== Assigned task ==
From the first line of the records below through the line containing "In Lune (moon", copy everything exactly and nothing more.

== Extracted material ==
****************

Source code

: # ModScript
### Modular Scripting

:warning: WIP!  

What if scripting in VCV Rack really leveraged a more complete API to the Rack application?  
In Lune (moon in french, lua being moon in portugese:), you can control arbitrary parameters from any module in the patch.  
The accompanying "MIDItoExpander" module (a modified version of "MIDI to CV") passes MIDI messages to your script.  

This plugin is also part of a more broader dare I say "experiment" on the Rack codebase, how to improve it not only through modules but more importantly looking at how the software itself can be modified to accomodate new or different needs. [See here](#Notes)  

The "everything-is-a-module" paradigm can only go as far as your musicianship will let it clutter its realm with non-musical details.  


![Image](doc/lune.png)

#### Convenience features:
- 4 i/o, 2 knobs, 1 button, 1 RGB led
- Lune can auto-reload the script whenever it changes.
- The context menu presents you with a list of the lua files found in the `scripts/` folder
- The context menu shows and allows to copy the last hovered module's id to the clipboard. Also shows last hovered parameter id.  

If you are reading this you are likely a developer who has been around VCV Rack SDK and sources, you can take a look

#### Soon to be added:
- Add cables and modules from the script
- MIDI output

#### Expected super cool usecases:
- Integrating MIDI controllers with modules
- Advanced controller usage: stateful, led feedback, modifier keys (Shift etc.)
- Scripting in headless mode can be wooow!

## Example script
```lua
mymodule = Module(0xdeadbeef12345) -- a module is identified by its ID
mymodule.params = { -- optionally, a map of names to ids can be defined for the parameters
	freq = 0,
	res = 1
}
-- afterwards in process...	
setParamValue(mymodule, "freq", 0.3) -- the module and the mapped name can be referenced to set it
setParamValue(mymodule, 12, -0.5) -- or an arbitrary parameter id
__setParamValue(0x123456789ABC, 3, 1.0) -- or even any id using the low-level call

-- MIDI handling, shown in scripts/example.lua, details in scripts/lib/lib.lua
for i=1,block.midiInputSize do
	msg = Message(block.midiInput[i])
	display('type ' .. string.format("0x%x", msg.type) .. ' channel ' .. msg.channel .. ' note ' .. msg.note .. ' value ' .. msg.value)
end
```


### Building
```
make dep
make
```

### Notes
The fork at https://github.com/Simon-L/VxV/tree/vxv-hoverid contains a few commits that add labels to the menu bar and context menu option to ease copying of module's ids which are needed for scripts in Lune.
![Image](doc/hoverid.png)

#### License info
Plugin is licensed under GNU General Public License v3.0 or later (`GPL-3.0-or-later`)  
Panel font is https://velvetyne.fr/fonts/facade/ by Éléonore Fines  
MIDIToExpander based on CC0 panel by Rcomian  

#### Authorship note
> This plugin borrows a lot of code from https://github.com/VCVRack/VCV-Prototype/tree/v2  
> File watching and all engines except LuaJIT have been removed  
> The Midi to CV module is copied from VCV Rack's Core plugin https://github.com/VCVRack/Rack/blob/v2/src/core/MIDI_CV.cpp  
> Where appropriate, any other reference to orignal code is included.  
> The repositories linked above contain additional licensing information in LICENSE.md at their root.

****************

== The completed task ==
Source code

: # ModScript
### Modular Scripting

:warning: WIP!  

What if scripting in VCV Rack really leveraged a more complete API to the Rack application?  
In Lune (moon in french, lua being moon in portugese:), you can control arbitrary parameters from any module in the patch.  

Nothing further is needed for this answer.